Italy speaks to me: of food, art,
architecture, history and romance of all sorts. As it speaks, it beckons—a call heretofore unanswered by me.
My mother, Elena, was born in Naples, of an Italian mama and a German papa. Her childhood was split almost equally, the first half spent in Italy, and the second half in Germany. Since her mother and brother had died when she was young, her ties to Italy weakened over time, and she was more often affiliated with Germany in our minds. My father is an American-born German, so our home was often clothed in harsh guttural whispers as my parents tried to keep us from ugly truths about limited finances, troubles at work, and family gossip—but instead, made us quake in our beds at the sound.
With strong ties to friends and family in Germany (where she had endured the poverties of war in heavily bombed Nuremburg), our family held closer to that heritage than any other, so I was fortunate to visit there several times during my own childhood. Though I understood the language better as I grew and took high school German classes, it still retained its element of mysterious, often dark connotations.
When time and circumstance reunited my mother with some of her Italian roots and she freshened her skills in that language, I was treated to its more poetic, romantic sounds. It sounded like the sunlight I imagined there.

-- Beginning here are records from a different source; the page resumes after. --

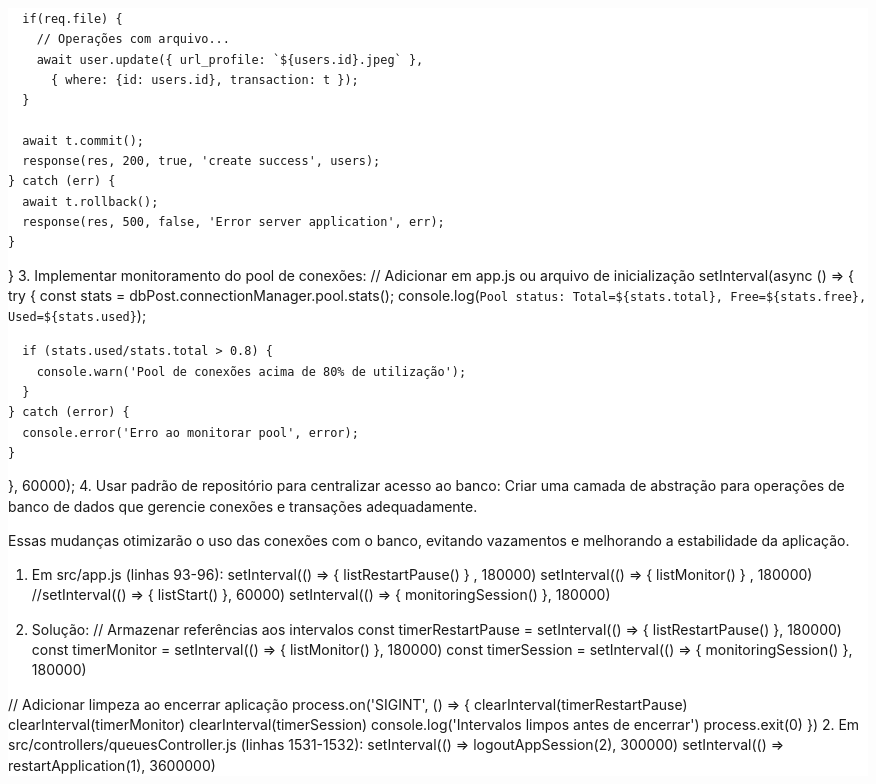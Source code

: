       if(req.file) {
        // Operações com arquivo...
        await user.update({ url_profile: `${users.id}.jpeg` },
          { where: {id: users.id}, transaction: t });
      }

      await t.commit();
      response(res, 200, true, 'create success', users);
    } catch (err) {
      await t.rollback();
      response(res, 500, false, 'Error server application', err);
    }
  }
  3. Implementar monitoramento do pool de conexões:
  // Adicionar em app.js ou arquivo de inicialização
  setInterval(async () => {
    try {
      const stats = dbPost.connectionManager.pool.stats();
      console.log(`Pool status: Total=${stats.total}, Free=${stats.free}, Used=${stats.used}`);

      if (stats.used/stats.total > 0.8) {
        console.warn('Pool de conexões acima de 80% de utilização');
      }
    } catch (error) {
      console.error('Erro ao monitorar pool', error);
    }
  }, 60000);
  4. Usar padrão de repositório para centralizar acesso ao banco:
  Criar uma camada de abstração para operações de banco de dados que gerencie conexões e transações
  adequadamente.

  Essas mudanças otimizarão o uso das conexões com o banco, evitando vazamentos e melhorando a estabilidade da
  aplicação.

  1. Em src/app.js (linhas 93-96):
  setInterval(() => { listRestartPause() } , 180000)
  setInterval(() => { listMonitor() } , 180000)
  //setInterval(() => { listStart() }, 60000)
  setInterval(() => { monitoringSession() }, 180000)

  1. Solução:
  // Armazenar referências aos intervalos
  const timerRestartPause = setInterval(() => { listRestartPause() }, 180000)
  const timerMonitor = setInterval(() => { listMonitor() }, 180000)
  const timerSession = setInterval(() => { monitoringSession() }, 180000)

  // Adicionar limpeza ao encerrar aplicação
  process.on('SIGINT', () => {
    clearInterval(timerRestartPause)
    clearInterval(timerMonitor)
    clearInterval(timerSession)
    console.log('Intervalos limpos antes de encerrar')
    process.exit(0)
  })
  2. Em src/controllers/queuesController.js (linhas 1531-1532):
  setInterval(() => logoutAppSession(2), 300000)
  setInterval(() => restartApplication(1), 3600000)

When I was an adult, my parents began to visit the northern part of Italy annually to visit friends, and upon their return, their transformation always surprised me. Hard working folks who never had it easy, they appeared to become giddy with delight, like honeymooners with a secret, on their Italian trips. They spoke of Italians singing with joy as they walked the streets and worked at their jobs there. My father, a performer by any definition, played the role in countless detailed practical jokes perpetrated by their friend Enrico while they visited there. My mother, a moral compass of sorts, also gave way to abandon, “sleeping” through border crossings when she forgot her passport, talking her way into a private home they had heard had a great view, and in general, supporting the antics of the men’s farces as they wreaked havoc on Enrico’s hometown of Vicenza.
After a few days or weeks, their heightened sense of fun would gradually fade, until they were back to their typical lives here, often struggling very hard to survive each day. I haven’t made it to Italy as of yet. So far, it has remained a dream, a bit of an ideal, further romanticized by art history slides, many movies, and my own daughter’s high school trip there. I will get there, I am just not sure when. Until I do, I often wonder about the slim heritage I share from my Neapolitan grandmother, Tina Maria Comporeale, whose name alone conjures exciting romantic images in my suburban middle-western mind.
What if I were meant to be there? I often feel my mother was, that her life would have undoubtedly been sunnier and more carefree than it has ever been here.
What it I am more Italian than I am German? What if I am meant for that lighter, brighter, loftier version of life? I grew up loving aspects of my German heritage and its culture, landscape and food, but what it I find Italy and know that it is home?
(Picture Katharine Hepburn in Summertime’s Venice, minus the creepy, albeit handsome married love interest, Rossano Brazzi. Or Audrey’s Roman Holiday, no need to exclude the Gregory Peck in this dream.)I am sure that when I set foot on Italia’s warm sunny soil, I will know. I will be home and I will know it and in turn, I will be more beautiful, more heartfelt, more artistic, and in general, just an all around better person.
When I get there, I’ll let you know.